Cependant, la voiture autonome sera avant tout conçue pour prévenir les accidents. « En réalité il y a peu de situations où de tels dilemmes se rencontrent. Le véhicule cherche à limiter les accidents et à anticiper. Elle limitera la casse de toute façon. » confiait Jean-Gabriel Ganascia, spécialiste d’intelligence artificielle au laboratoire d’informatique de l’université Paris-VI, au Monde en 2015. Les constructeurs automobiles auront d’autres dilemmes moraux à résoudre. Non pas du fait de la sécurité liée à ces autos, mais à cause des quantités phénoménales de données qu’elles recueillent, accumulent et transmettent.
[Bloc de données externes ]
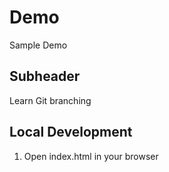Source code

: # Demo

Sample Demo

## Subheader

Learn Git branching

## Local Development

1. Open index.html in your browser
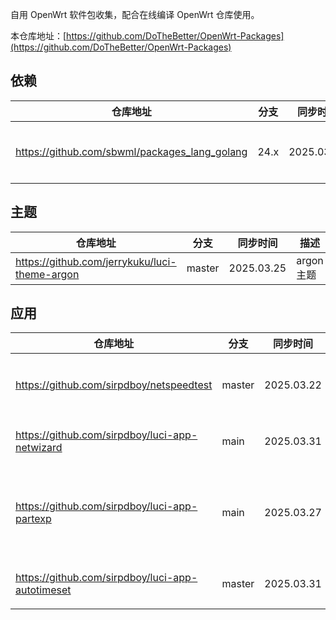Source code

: 
自用 OpenWrt 软件包收集，配合在线编译 OpenWrt 仓库使用。

本仓库地址：[https://github.com/DoTheBetter/OpenWrt-Packages](https://github.com/DoTheBetter/OpenWrt-Packages)


## 依赖
| 仓库地址 | 分支 | 同步时间 | 描述 |
| -------- | ---- | -------- | -------- |
| https://github.com/sbwml/packages_lang_golang | 24.x | 2025.03.05 | geodata、xray 等依赖高版本 go |

## 主题
| 仓库地址 | 分支 | 同步时间 | 描述 |
| -------- | ---- | -------- | -------- |
| https://github.com/jerrykuku/luci-theme-argon | master | 2025.03.25 | argon 主题 |

## 应用
| 仓库地址 | 分支 | 同步时间 | 描述 |
| -------- | ---- | -------- | -------- |
| https://github.com/sirpdboy/netspeedtest | master | 2025.03.22 | 网络速度诊断测试 |
| https://github.com/sirpdboy/luci-app-netwizard | main | 2025.03.31 | 网络设置向导 |
| https://github.com/sirpdboy/luci-app-partexp | main | 2025.03.27 | 分区格式化、扩容、挂载 |
| https://github.com/sirpdboy/luci-app-autotimeset | master | 2025.03.31 | 定时任务设置 |
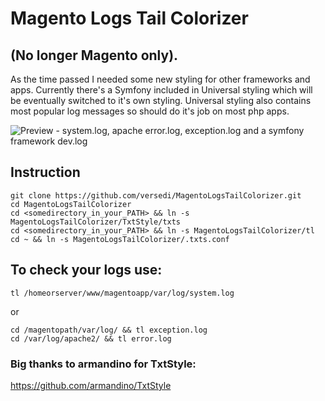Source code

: # Magento Logs Tail Colorizer
## (No longer Magento only).

As the time passed I needed some new styling for other frameworks and apps.
Currently there's a Symfony included in Universal styling which will be eventually switched to it's own styling.
Universal styling also contains most popular log messages so should do it's job on most php apps.


![Preview - system.log, apache error.log, exception.log and a symfony framework dev.log](http://i.imgur.com/rkQVqvP.png)


## Instruction
    git clone https://github.com/versedi/MagentoLogsTailColorizer.git
    cd MagentoLogsTailColorizer
    cd <somedirectory_in_your_PATH> && ln -s MagentoLogsTailColorizer/TxtStyle/txts
    cd <somedirectory_in_your_PATH> && ln -s MagentoLogsTailColorizer/tl
    cd ~ && ln -s MagentoLogsTailColorizer/.txts.conf

## To check your logs use:
    tl /homeorserver/www/magentoapp/var/log/system.log

or

    cd /magentopath/var/log/ && tl exception.log
    cd /var/log/apache2/ && tl error.log

### Big thanks to armandino for TxtStyle:
https://github.com/armandino/TxtStyle

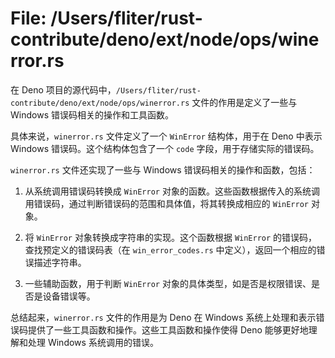# File: /Users/fliter/rust-contribute/deno/ext/node/ops/winerror.rs

在 Deno 项目的源代码中，`/Users/fliter/rust-contribute/deno/ext/node/ops/winerror.rs` 文件的作用是定义了一些与 Windows 错误码相关的操作和工具函数。

具体来说，`winerror.rs` 文件定义了一个 `WinError` 结构体，用于在 Deno 中表示 Windows 错误码。这个结构体包含了一个 `code` 字段，用于存储实际的错误码。

`winerror.rs` 文件还实现了一些与 Windows 错误码相关的操作和函数，包括：

1. 从系统调用错误码转换成 `WinError` 对象的函数。这些函数根据传入的系统调用错误码，通过判断错误码的范围和具体值，将其转换成相应的 `WinError` 对象。

2. 将 `WinError` 对象转换成字符串的实现。这个函数根据 `WinError` 的错误码，查找预定义的错误码表（在 `win_error_codes.rs` 中定义），返回一个相应的错误描述字符串。

3. 一些辅助函数，用于判断 `WinError` 对象的具体类型，如是否是权限错误、是否是设备错误等。

总结起来，`winerror.rs` 文件的作用是为 Deno 在 Windows 系统上处理和表示错误码提供了一些工具函数和操作。这些工具函数和操作使得 Deno 能够更好地理解和处理 Windows 系统调用的错误。

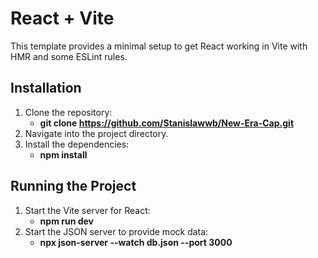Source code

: # React + Vite

This template provides a minimal setup to get React working in Vite with HMR and some ESLint rules.


## Installation
1. Clone the repository:
   - **git clone https://github.com/Stanislawwb/New-Era-Cap.git**
3. Navigate into the project directory.
4. Install the dependencies:
   - **npm install**


## Running the Project
1. Start the Vite server for React:
    - **npm run dev**
2. Start the JSON server to provide mock data:
    - **npx json-server --watch db.json --port 3000**
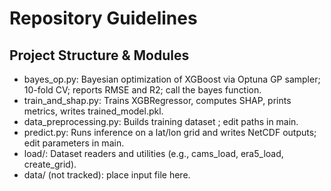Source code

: # Repository Guidelines

## Project Structure & Modules
- bayes_op.py: Bayesian optimization of XGBoost via Optuna GP sampler; 10-fold CV; reports RMSE and R2; call the bayes function.
- train_and_shap.py: Trains XGBRegressor, computes SHAP, prints metrics, writes trained_model.pkl.
- data_preprocessing.py: Builds training dataset ; edit paths in main.
- predict.py: Runs inference on a lat/lon grid and writes NetCDF outputs; edit parameters in main.
- load/: Dataset readers and utilities (e.g., cams_load, era5_load, create_grid).
- data/ (not tracked): place input file here.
Au risque de compromettre le respect de la vie privée et des données personnelles. La marque Tesla refuse de communiquer à ses clients les journaux de données de leurs propres véhicules. Mais elle n’hésite pourtant pas à publier des extraits de ces enregistrements lorsque cela lui permet de se défausser suite à un accident. Les données doivent-elles être considérées comme un nouvel eldorado industriel, un outil pour améliorer la sécurité des véhicules ou une menace pour la vie privée ? François Jaumain nous explique que c’est en effet « une question fondamentale, avec des enjeux qui vont bien au-delà de la technique et appellent des cadres juridiques. En France, le cadre existe, puisque la loi informatique et liberté s’applique dès lors qu’il est procédé à un traitement de données à caractère personnel. Sans accord explicite des individus, les données doivent être anonymes. Cela n’empêche pas les acteurs, ensuite, de rassembler au point de vue macro les données pour les exploiter afin d’analyser le comportement des conducteurs et des consommateurs. Il faut distinguer deux éléments : d’une part la nécessité de la protection des données individuelles et des règles de confidentialité, et d’autre part l’exploitation des données qui sont issues des calculateurs et capteurs du véhicule, qui permettent d’améliorer les conditions de sécurité et d’innover sur la qualité des équipements. Toutes les informations collectées et évidemment anonymisées représentent des mannes de données considérables qui pourront être exploitées, et cela représente une belle opportunité pour l’industrie automobile », annonce François Jaumain.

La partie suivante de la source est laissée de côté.